Every team has draft picks that flame out, but the Dolphins seem to load up on under-performing players. Is it this team’s “culture”? Is it terrible ownership? Is it terrible scouting?

Easily enough, 20 years of mediocrity can be summed up by the quarterback position. And right now, there are two entities that have identified that obtaining an elite quarterback solves ineptitude: fans and the Front Office.

If you were to say that the players are tanking, you’d be terribly wrong. If you were to say that the intellectual minds that make decisions for the Miami Dolphins are tanking, you are absolutely right.

You don’t trade away a cornerstone left tackle, your best wide receiver, your most-experience linebacker, and a handful of other assets if you’re trying to win as many games as possible.

Reshad Jones and Xavien Howard may not miss as many games if every game was crucial.

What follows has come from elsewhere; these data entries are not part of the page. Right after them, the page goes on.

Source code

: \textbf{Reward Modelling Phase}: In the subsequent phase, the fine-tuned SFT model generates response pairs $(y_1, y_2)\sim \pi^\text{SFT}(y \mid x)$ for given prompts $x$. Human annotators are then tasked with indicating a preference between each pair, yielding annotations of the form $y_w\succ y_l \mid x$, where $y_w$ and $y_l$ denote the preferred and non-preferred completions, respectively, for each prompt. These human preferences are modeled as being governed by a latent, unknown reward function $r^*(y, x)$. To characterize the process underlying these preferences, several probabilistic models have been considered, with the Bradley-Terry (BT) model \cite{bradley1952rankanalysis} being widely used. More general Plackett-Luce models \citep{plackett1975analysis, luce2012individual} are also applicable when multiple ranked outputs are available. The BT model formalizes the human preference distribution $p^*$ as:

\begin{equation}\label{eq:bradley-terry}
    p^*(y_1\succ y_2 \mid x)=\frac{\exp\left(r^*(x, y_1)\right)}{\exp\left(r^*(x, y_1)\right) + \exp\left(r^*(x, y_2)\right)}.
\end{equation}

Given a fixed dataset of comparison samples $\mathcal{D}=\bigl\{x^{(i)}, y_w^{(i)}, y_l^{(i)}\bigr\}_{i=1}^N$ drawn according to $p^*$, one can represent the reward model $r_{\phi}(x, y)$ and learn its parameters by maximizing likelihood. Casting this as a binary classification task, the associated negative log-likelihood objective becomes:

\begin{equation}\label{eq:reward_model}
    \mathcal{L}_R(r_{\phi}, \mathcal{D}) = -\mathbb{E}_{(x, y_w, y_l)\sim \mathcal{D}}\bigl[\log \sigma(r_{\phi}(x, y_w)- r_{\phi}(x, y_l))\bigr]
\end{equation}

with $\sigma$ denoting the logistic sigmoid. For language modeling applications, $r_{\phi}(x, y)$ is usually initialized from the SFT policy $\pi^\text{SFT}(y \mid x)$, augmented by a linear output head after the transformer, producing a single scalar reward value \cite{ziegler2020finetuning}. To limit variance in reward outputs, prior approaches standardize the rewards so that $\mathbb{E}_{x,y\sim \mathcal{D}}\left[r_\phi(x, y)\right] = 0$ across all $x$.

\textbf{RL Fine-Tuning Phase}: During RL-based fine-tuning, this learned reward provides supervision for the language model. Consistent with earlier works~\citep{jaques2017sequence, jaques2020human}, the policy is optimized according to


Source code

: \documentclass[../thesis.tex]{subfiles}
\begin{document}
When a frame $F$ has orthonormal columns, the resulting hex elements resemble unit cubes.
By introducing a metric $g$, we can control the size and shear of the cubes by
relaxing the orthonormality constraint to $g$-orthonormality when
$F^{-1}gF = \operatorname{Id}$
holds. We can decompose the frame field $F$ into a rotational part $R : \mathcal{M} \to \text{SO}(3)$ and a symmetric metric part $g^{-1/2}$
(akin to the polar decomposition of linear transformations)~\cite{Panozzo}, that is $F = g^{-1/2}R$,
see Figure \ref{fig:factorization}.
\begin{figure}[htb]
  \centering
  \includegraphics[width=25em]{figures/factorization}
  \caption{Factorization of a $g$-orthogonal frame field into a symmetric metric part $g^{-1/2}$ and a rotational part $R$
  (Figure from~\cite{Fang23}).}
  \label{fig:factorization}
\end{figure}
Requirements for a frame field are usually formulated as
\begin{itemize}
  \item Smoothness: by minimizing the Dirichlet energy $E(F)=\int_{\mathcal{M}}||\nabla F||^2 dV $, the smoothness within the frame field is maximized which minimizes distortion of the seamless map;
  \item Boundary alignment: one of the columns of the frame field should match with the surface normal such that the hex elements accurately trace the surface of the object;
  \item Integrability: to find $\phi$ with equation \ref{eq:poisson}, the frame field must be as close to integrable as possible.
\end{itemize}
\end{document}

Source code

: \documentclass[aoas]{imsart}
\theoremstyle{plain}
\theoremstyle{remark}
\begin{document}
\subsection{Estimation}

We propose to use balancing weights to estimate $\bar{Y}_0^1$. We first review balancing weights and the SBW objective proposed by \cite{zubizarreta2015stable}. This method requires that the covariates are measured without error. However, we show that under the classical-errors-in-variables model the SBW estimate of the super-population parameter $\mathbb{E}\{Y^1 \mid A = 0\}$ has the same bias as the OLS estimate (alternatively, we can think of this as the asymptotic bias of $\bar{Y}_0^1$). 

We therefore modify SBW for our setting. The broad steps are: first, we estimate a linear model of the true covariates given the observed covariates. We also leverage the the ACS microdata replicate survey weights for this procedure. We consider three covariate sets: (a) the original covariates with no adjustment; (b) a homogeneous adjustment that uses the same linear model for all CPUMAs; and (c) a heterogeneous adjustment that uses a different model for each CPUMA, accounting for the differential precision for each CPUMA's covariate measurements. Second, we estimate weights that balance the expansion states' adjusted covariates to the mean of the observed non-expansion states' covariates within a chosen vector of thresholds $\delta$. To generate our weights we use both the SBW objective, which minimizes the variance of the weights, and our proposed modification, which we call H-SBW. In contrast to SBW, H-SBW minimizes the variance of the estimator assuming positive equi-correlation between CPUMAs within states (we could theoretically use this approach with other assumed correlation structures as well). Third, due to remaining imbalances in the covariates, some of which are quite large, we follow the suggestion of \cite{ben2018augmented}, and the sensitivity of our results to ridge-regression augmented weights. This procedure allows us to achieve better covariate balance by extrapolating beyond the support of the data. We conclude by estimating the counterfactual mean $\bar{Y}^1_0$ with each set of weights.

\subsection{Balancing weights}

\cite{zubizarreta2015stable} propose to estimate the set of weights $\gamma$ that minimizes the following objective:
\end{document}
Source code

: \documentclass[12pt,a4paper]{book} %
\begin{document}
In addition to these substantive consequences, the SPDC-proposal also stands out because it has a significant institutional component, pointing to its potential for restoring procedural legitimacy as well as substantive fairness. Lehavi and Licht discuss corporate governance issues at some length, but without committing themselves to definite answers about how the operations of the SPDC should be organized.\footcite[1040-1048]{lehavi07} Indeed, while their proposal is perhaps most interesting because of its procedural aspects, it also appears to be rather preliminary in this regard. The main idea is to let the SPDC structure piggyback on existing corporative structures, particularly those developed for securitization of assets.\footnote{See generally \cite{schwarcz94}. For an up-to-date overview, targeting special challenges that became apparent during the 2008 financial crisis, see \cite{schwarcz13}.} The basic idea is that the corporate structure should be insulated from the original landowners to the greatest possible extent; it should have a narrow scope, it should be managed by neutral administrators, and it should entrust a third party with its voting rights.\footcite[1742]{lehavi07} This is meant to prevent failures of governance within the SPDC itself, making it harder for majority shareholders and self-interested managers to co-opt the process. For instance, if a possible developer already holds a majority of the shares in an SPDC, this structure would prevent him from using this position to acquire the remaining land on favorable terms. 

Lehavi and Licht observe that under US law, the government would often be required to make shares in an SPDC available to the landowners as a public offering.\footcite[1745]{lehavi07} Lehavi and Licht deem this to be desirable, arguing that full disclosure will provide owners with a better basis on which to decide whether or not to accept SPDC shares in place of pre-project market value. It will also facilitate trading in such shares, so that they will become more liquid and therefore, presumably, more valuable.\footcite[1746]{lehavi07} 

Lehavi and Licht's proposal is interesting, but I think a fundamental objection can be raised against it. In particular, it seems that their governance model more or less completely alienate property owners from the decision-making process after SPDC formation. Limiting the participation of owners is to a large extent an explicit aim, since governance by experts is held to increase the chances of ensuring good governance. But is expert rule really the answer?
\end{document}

These are active decisions made (or heavily suggested) by the Front Office. They’re not asking the players to under-perform, they’re doing a good job of that themselves.

When all is said and done, it’s possible this coaching staff is the reason for the lack of development. They could all be in over their heads, and Brian Flores is just a temporary band-aid that allows the next coach to reap the benefits of stocked draft picks and abundant cap space.

I understand that it’s deflating to watch your team’s fanatics root against you, but their apathy isn’t the most disappointing part of the 2019 season. Give the fans a reason to cheer, and you might actually be reciprocated with applause.